When Someone Leaves
by MW Cook
I’ve never been that good at saying goodbye. I tend to watch those people who get all tearful in airports and wonder what it’d be like to feel that way. It’s not that I’m stone-cold or anything. I just feel the leaving of loved-ones in a different way, I guess.
When we’re at the airport, I’m still with them. As they walk away, I can still see them. When I get back into my car, I can trick myself into thinking I just dropped them off at work. Even the next day I can imagine they are still living in my house. Maybe they stepped out to get milk or take my kid to school, like they always were willing to do.
The loss grows over time. I’ve heard about amputees getting a ‘phantom limb’ sensation. It feels like it’s still there, until you try to grab something with it.
Ruth and I woke up pretty late Sunday morning. The kids were already up. I felt the first bit of phantomness. Jodi’s door was open and her room was dark, cold and empty. No one was making tea. I looked at the kettle for a bit before making the pot myself. I could not remember the last time I made my own pot of morning tea. It was weird.
Sunday was a busy day. Lots of moving. Lots of noise and activity. But it felt so quiet. Despite the fact that my house was filled with all the beautiful people I live with, there was something missing. I guess that’s what happens when you say goodbye to someone you love that’s been living with you for … almost two years? Wow. Doesn’t seem that long…
I’m not good at saying goodbye. But I’m good at being with people. I guess that’s what counts. Just like a man’s last words don’t matter nearly as much as all the words and deeds that came before them.
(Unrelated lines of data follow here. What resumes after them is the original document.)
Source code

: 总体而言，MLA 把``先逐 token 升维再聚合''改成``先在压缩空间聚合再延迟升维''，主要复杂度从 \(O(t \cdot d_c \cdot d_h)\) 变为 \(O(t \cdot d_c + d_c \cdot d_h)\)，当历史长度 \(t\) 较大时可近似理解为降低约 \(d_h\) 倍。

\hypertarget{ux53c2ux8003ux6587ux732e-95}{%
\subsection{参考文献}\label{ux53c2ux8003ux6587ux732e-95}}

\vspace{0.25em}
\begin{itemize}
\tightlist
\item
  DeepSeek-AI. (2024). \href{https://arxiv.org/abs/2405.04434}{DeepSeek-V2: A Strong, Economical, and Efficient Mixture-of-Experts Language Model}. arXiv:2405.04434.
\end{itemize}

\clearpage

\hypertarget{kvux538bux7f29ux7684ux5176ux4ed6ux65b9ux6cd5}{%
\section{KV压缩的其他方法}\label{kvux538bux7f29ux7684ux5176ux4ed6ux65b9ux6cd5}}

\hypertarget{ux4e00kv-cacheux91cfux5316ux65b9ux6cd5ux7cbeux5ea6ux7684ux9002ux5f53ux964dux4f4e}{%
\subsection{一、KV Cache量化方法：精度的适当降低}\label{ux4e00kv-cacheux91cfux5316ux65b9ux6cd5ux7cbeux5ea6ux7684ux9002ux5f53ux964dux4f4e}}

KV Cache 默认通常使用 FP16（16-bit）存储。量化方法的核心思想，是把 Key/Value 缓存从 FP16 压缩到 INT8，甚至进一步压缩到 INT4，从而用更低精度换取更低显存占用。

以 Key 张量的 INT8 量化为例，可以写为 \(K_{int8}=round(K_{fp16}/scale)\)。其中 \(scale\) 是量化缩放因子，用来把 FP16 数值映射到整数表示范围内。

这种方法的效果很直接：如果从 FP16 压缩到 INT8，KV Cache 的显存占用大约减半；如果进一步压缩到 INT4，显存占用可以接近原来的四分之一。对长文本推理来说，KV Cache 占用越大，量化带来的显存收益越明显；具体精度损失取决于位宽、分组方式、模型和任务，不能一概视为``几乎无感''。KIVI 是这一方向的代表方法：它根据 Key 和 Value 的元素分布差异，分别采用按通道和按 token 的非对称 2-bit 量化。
I found a message on my phone late last night. It was from Jodi. She’s home she says. That made me pause. Of course she’s home. Abu Dhabi is her home now, right? Right. It is. It’s where she lives.
But home is also where the heart is. So her real home’s in her chest. Te he.
But home is also where the heart is. So her real home will always be with me and Ruth and all those other people who love her. Welcome home, Jodi. We’ll see you again soon.